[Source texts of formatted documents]
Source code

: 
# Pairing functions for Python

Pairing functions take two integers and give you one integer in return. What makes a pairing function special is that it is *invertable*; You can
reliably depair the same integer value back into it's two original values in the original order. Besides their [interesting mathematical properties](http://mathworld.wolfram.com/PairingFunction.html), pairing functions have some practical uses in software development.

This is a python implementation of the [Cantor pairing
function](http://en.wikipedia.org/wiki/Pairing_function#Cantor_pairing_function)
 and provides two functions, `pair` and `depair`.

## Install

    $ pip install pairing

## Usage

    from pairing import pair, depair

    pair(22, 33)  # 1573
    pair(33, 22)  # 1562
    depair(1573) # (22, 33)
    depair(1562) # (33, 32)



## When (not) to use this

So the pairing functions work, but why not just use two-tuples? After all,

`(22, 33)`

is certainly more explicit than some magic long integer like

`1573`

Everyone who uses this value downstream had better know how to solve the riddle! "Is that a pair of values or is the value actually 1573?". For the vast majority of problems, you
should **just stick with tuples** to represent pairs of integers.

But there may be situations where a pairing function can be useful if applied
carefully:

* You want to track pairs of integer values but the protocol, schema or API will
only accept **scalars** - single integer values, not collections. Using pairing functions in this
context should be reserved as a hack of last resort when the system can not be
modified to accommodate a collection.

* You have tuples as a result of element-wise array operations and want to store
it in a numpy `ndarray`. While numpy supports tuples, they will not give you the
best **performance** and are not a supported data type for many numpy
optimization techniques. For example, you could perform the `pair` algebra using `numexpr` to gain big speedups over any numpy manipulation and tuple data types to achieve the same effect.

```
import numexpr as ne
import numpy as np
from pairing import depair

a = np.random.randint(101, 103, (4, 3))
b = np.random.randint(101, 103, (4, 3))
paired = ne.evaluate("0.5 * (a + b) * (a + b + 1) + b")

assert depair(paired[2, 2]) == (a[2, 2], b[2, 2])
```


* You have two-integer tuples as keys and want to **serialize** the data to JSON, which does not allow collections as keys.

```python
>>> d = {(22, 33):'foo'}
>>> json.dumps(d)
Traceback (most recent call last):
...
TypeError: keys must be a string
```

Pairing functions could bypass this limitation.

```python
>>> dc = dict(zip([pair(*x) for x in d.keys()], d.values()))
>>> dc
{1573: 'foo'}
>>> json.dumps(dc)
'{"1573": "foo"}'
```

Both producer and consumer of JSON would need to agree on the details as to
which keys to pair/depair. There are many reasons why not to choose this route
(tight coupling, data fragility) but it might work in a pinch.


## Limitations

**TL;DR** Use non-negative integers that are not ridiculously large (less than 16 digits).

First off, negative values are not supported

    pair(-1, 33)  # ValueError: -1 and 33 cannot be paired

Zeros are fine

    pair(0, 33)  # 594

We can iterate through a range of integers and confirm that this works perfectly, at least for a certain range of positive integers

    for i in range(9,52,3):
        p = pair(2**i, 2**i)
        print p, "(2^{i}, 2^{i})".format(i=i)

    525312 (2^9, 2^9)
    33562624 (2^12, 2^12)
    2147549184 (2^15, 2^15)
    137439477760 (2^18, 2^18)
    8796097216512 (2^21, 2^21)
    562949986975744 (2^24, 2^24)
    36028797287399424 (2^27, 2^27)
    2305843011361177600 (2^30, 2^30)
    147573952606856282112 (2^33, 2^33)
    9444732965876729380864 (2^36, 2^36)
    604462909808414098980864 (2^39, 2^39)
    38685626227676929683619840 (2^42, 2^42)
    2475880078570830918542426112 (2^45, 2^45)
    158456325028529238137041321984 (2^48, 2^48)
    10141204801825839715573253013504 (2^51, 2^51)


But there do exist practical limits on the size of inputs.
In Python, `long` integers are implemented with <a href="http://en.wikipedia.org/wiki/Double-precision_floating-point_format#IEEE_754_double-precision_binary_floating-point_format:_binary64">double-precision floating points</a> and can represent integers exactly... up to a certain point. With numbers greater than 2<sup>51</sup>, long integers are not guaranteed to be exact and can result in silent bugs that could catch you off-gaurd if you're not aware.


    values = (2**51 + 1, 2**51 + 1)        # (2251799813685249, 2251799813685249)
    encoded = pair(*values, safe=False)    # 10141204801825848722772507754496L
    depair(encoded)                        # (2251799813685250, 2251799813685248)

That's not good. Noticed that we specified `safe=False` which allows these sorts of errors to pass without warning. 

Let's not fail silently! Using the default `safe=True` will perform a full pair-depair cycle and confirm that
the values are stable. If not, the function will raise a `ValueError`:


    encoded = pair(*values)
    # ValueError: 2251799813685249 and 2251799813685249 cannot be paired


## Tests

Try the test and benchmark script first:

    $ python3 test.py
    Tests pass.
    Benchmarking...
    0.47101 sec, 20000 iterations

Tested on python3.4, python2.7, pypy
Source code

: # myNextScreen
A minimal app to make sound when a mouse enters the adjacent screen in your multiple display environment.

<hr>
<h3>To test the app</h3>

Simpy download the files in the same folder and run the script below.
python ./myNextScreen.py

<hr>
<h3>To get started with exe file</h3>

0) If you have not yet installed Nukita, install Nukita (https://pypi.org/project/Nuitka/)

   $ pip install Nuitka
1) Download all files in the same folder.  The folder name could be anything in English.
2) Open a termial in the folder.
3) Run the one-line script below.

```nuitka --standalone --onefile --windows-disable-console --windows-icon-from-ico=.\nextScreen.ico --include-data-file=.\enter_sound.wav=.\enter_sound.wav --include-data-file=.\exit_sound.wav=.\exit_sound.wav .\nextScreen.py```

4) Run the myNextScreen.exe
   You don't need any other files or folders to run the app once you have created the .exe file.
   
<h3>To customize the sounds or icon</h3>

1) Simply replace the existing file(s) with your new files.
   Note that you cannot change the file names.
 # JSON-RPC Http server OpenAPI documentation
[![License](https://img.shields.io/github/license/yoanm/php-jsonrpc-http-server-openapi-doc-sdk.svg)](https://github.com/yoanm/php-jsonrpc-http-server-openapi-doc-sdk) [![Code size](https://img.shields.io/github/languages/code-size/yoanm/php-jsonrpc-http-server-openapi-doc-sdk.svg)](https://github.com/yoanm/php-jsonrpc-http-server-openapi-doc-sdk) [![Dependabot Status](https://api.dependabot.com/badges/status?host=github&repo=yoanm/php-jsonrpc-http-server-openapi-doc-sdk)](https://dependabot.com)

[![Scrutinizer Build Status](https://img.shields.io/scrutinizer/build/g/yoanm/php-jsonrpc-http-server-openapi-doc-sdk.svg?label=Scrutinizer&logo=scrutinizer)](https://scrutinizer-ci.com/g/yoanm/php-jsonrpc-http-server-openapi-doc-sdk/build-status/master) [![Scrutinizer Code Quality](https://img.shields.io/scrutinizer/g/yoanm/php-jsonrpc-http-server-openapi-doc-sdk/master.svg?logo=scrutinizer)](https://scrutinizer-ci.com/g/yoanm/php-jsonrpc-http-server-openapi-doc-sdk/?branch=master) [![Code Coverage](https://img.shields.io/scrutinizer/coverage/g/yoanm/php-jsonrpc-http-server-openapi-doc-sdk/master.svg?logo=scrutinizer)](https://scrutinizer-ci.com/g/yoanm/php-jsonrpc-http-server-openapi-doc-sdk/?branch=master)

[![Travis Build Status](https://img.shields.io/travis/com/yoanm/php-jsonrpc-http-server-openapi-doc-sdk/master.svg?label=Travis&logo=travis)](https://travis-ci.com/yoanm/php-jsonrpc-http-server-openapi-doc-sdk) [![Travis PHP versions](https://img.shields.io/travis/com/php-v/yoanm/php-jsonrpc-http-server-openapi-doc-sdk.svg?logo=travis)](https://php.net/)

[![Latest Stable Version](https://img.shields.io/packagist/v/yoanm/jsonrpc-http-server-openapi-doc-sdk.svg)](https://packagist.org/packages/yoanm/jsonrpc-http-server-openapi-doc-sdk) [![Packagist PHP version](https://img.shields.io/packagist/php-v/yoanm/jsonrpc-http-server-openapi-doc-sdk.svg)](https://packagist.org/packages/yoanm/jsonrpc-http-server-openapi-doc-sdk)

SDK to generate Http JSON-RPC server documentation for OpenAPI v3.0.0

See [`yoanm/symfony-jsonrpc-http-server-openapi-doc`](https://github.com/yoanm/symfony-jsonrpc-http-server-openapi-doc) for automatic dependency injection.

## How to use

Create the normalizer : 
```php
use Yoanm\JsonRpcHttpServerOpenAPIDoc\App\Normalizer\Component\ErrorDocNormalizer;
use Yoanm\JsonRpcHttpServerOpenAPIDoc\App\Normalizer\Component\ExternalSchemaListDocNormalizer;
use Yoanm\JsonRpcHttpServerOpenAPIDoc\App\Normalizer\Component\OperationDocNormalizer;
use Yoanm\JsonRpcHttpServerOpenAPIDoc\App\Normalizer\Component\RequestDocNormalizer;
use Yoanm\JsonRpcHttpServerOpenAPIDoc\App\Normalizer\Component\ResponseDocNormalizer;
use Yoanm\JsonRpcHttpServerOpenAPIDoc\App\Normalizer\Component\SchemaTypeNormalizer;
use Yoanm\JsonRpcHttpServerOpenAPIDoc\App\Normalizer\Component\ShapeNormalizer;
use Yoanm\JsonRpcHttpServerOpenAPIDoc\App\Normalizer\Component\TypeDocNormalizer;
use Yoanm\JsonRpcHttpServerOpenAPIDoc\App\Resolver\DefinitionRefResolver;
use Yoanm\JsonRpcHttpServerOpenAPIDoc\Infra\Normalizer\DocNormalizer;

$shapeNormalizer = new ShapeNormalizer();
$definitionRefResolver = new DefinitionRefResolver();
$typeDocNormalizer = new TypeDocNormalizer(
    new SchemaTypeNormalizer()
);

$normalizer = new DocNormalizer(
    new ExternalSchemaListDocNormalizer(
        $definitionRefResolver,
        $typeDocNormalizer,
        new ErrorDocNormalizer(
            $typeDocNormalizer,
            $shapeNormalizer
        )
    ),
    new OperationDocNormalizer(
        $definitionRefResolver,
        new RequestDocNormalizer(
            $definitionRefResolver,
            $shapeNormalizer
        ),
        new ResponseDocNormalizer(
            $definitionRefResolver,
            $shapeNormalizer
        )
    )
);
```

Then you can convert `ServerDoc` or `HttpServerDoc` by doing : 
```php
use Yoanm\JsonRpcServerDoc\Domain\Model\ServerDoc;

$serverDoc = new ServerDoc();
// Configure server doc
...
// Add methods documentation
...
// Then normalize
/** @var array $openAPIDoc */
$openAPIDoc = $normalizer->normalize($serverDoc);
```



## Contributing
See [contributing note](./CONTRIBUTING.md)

**Problem to solve**
Your task is to find each line in the entries that contains the string "SchemaTypeNormalizer" and copy it.

**Answer for this exercise**
use Yoanm\JsonRpcHttpServerOpenAPIDoc\App\Normalizer\Component\SchemaTypeNormalizer;
    new SchemaTypeNormalizer()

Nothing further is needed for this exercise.